- RECORDS TO PROCESS
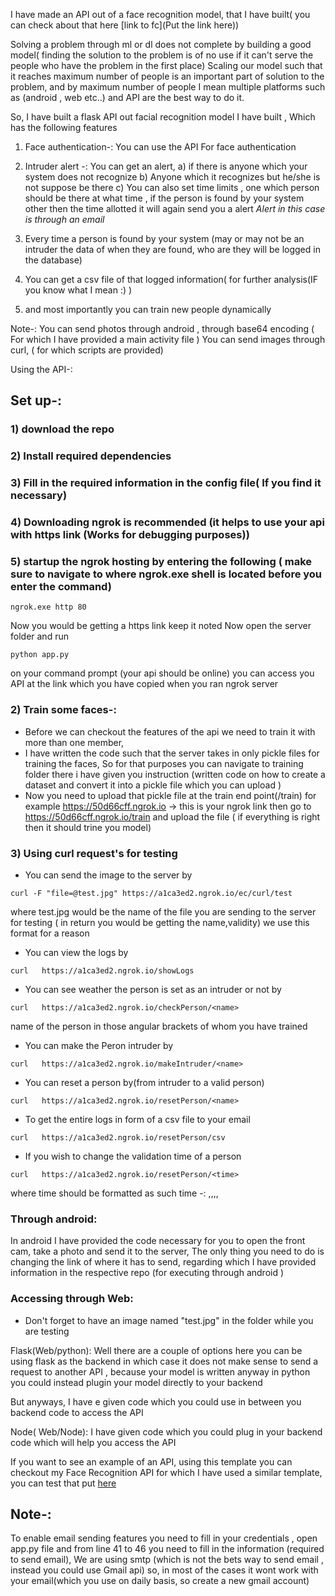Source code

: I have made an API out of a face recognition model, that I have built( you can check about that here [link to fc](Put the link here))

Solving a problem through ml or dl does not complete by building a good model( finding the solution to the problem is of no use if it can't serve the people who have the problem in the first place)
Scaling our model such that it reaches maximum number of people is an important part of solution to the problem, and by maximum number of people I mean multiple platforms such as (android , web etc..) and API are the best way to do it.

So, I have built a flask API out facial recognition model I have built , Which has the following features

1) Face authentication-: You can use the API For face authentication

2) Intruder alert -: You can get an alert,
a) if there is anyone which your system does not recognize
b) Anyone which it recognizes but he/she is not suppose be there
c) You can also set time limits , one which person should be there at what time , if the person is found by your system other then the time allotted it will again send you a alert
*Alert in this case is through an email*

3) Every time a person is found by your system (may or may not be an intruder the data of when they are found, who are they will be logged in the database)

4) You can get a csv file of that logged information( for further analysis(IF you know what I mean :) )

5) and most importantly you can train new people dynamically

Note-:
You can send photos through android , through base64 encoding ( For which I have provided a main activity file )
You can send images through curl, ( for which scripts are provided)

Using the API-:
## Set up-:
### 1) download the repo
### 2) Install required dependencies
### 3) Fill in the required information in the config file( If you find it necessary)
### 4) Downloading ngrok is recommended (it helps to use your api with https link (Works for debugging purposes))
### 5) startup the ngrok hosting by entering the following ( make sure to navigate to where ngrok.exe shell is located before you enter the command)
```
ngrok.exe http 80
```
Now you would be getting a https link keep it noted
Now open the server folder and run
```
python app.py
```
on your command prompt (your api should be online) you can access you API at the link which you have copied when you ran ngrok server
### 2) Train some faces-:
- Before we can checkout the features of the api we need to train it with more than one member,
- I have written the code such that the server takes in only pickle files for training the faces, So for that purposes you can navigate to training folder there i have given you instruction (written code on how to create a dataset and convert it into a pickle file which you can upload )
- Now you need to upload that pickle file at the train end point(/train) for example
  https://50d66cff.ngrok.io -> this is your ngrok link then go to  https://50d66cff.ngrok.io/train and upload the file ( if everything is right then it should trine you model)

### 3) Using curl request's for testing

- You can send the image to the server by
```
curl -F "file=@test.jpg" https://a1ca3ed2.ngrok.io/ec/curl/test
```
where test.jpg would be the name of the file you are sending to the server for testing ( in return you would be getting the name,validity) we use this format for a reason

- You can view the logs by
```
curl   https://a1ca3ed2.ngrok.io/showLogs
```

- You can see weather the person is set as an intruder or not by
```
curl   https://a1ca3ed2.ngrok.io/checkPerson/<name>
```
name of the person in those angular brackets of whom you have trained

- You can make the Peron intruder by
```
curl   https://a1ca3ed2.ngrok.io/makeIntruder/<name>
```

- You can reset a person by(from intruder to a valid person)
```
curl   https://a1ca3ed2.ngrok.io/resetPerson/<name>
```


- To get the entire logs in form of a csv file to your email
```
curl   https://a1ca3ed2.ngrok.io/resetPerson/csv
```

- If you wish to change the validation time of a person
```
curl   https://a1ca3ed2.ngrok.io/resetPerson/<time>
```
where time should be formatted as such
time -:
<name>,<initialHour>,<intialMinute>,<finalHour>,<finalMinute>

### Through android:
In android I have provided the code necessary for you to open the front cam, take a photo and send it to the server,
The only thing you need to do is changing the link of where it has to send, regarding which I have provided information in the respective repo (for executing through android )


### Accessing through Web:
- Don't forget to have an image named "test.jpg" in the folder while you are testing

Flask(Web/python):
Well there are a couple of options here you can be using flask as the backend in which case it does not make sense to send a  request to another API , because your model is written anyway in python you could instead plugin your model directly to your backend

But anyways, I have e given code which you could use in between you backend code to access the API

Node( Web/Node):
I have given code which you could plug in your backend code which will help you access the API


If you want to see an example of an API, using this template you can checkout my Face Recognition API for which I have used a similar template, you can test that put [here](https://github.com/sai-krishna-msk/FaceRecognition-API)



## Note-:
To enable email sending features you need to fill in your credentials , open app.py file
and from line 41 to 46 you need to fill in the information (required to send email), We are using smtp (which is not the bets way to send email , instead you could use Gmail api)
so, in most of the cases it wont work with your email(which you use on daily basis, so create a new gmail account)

- YOUR OBJECTIVE
Return exactly the lines above from the line that has "### 1) download the repo" through the line that has "### 4) Downloading", inclusive, and nothing else.

- ANSWER BOX
### 1) download the repo
### 2) Install required dependencies
### 3) Fill in the required information in the config file( If you find it necessary)
### 4) Downloading ngrok is recommended (it helps to use your api with https link (Works for debugging purposes))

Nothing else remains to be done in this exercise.